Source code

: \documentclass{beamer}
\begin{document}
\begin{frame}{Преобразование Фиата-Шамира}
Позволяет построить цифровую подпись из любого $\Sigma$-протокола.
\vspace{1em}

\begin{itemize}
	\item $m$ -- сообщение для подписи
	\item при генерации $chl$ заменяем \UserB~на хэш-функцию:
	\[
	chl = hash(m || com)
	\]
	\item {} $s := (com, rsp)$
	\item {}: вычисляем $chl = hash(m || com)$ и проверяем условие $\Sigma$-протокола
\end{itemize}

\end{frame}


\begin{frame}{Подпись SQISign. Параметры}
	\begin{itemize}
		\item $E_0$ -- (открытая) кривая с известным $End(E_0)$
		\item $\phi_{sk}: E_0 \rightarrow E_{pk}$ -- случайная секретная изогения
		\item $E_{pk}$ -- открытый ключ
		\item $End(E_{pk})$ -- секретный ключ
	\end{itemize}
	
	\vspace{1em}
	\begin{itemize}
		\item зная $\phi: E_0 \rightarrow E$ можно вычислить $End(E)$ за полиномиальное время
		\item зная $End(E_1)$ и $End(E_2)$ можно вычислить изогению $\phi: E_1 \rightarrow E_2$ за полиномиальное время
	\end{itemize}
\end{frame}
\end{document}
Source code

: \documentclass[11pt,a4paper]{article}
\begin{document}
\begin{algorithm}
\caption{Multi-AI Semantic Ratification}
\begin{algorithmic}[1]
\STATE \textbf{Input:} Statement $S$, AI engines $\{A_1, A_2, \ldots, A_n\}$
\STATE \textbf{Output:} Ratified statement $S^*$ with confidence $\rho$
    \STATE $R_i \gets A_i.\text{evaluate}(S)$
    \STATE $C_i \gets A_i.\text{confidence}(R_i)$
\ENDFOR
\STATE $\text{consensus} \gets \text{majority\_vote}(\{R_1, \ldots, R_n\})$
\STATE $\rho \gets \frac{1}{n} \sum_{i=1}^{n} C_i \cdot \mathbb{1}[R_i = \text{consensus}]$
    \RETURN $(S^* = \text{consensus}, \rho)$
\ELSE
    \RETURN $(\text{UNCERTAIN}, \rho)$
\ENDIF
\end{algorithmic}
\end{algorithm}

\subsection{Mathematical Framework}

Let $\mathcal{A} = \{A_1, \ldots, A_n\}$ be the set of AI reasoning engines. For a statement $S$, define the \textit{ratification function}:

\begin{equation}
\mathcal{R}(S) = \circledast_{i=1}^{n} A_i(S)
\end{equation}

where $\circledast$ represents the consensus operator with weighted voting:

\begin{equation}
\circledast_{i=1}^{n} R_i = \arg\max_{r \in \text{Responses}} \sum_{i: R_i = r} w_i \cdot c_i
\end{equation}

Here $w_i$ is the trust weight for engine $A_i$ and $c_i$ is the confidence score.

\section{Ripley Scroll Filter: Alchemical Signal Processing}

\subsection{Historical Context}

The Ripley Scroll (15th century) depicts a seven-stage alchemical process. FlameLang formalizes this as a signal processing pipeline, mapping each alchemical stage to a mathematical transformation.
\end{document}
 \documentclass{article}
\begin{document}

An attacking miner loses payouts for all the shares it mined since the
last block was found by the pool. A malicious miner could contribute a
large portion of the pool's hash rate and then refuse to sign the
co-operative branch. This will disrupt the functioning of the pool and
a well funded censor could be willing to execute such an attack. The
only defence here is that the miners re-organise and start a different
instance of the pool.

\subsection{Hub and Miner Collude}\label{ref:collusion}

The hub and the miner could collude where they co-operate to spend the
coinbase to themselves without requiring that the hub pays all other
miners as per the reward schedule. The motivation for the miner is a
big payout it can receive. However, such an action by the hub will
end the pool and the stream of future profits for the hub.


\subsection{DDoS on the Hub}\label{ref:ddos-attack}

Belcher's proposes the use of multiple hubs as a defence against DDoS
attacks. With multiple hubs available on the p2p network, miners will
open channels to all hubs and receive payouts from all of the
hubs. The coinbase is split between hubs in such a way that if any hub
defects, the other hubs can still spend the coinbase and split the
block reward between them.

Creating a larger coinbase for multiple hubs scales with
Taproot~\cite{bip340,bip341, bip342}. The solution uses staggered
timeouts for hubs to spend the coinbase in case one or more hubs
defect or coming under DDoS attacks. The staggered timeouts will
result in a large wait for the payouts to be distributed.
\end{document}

---

Exactly as written, output the material once more.

Source code

: \documentclass{beamer}
\begin{document}
\begin{frame}{Преобразование Фиата-Шамира}
Позволяет построить цифровую подпись из любого $\Sigma$-протокола.
\vspace{1em}

\begin{itemize}
	\item $m$ -- сообщение для подписи
	\item при генерации $chl$ заменяем \UserB~на хэш-функцию:
	\[
	chl = hash(m || com)
	\]
	\item {} $s := (com, rsp)$
	\item {}: вычисляем $chl = hash(m || com)$ и проверяем условие $\Sigma$-протокола
\end{itemize}

\end{frame}


\begin{frame}{Подпись SQISign. Параметры}
	\begin{itemize}
		\item $E_0$ -- (открытая) кривая с известным $End(E_0)$
		\item $\phi_{sk}: E_0 \rightarrow E_{pk}$ -- случайная секретная изогения
		\item $E_{pk}$ -- открытый ключ
		\item $End(E_{pk})$ -- секретный ключ
	\end{itemize}
	
	\vspace{1em}
	\begin{itemize}
		\item зная $\phi: E_0 \rightarrow E$ можно вычислить $End(E)$ за полиномиальное время
		\item зная $End(E_1)$ и $End(E_2)$ можно вычислить изогению $\phi: E_1 \rightarrow E_2$ за полиномиальное время
	\end{itemize}
\end{frame}
\end{document}
Source code

: \documentclass[11pt,a4paper]{article}
\begin{document}
\begin{algorithm}
\caption{Multi-AI Semantic Ratification}
\begin{algorithmic}[1]
\STATE \textbf{Input:} Statement $S$, AI engines $\{A_1, A_2, \ldots, A_n\}$
\STATE \textbf{Output:} Ratified statement $S^*$ with confidence $\rho$
    \STATE $R_i \gets A_i.\text{evaluate}(S)$
    \STATE $C_i \gets A_i.\text{confidence}(R_i)$
\ENDFOR
\STATE $\text{consensus} \gets \text{majority\_vote}(\{R_1, \ldots, R_n\})$
\STATE $\rho \gets \frac{1}{n} \sum_{i=1}^{n} C_i \cdot \mathbb{1}[R_i = \text{consensus}]$
    \RETURN $(S^* = \text{consensus}, \rho)$
\ELSE
    \RETURN $(\text{UNCERTAIN}, \rho)$
\ENDIF
\end{algorithmic}
\end{algorithm}

\subsection{Mathematical Framework}

Let $\mathcal{A} = \{A_1, \ldots, A_n\}$ be the set of AI reasoning engines. For a statement $S$, define the \textit{ratification function}:

\begin{equation}
\mathcal{R}(S) = \circledast_{i=1}^{n} A_i(S)
\end{equation}

where $\circledast$ represents the consensus operator with weighted voting:

\begin{equation}
\circledast_{i=1}^{n} R_i = \arg\max_{r \in \text{Responses}} \sum_{i: R_i = r} w_i \cdot c_i
\end{equation}

Here $w_i$ is the trust weight for engine $A_i$ and $c_i$ is the confidence score.

\section{Ripley Scroll Filter: Alchemical Signal Processing}

\subsection{Historical Context}

The Ripley Scroll (15th century) depicts a seven-stage alchemical process. FlameLang formalizes this as a signal processing pipeline, mapping each alchemical stage to a mathematical transformation.
\end{document}
 \documentclass{article}
\begin{document}

An attacking miner loses payouts for all the shares it mined since the
last block was found by the pool. A malicious miner could contribute a
large portion of the pool's hash rate and then refuse to sign the
co-operative branch. This will disrupt the functioning of the pool and
a well funded censor could be willing to execute such an attack. The
only defence here is that the miners re-organise and start a different
instance of the pool.

\subsection{Hub and Miner Collude}\label{ref:collusion}

The hub and the miner could collude where they co-operate to spend the
coinbase to themselves without requiring that the hub pays all other
miners as per the reward schedule. The motivation for the miner is a
big payout it can receive. However, such an action by the hub will
end the pool and the stream of future profits for the hub.


\subsection{DDoS on the Hub}\label{ref:ddos-attack}

Belcher's proposes the use of multiple hubs as a defence against DDoS
attacks. With multiple hubs available on the p2p network, miners will
open channels to all hubs and receive payouts from all of the
hubs. The coinbase is split between hubs in such a way that if any hub
defects, the other hubs can still spend the coinbase and split the
block reward between them.

Creating a larger coinbase for multiple hubs scales with
Taproot~\cite{bip340,bip341, bip342}. The solution uses staggered
timeouts for hubs to spend the coinbase in case one or more hubs
defect or coming under DDoS attacks. The staggered timeouts will
result in a large wait for the payouts to be distributed.
\end{document}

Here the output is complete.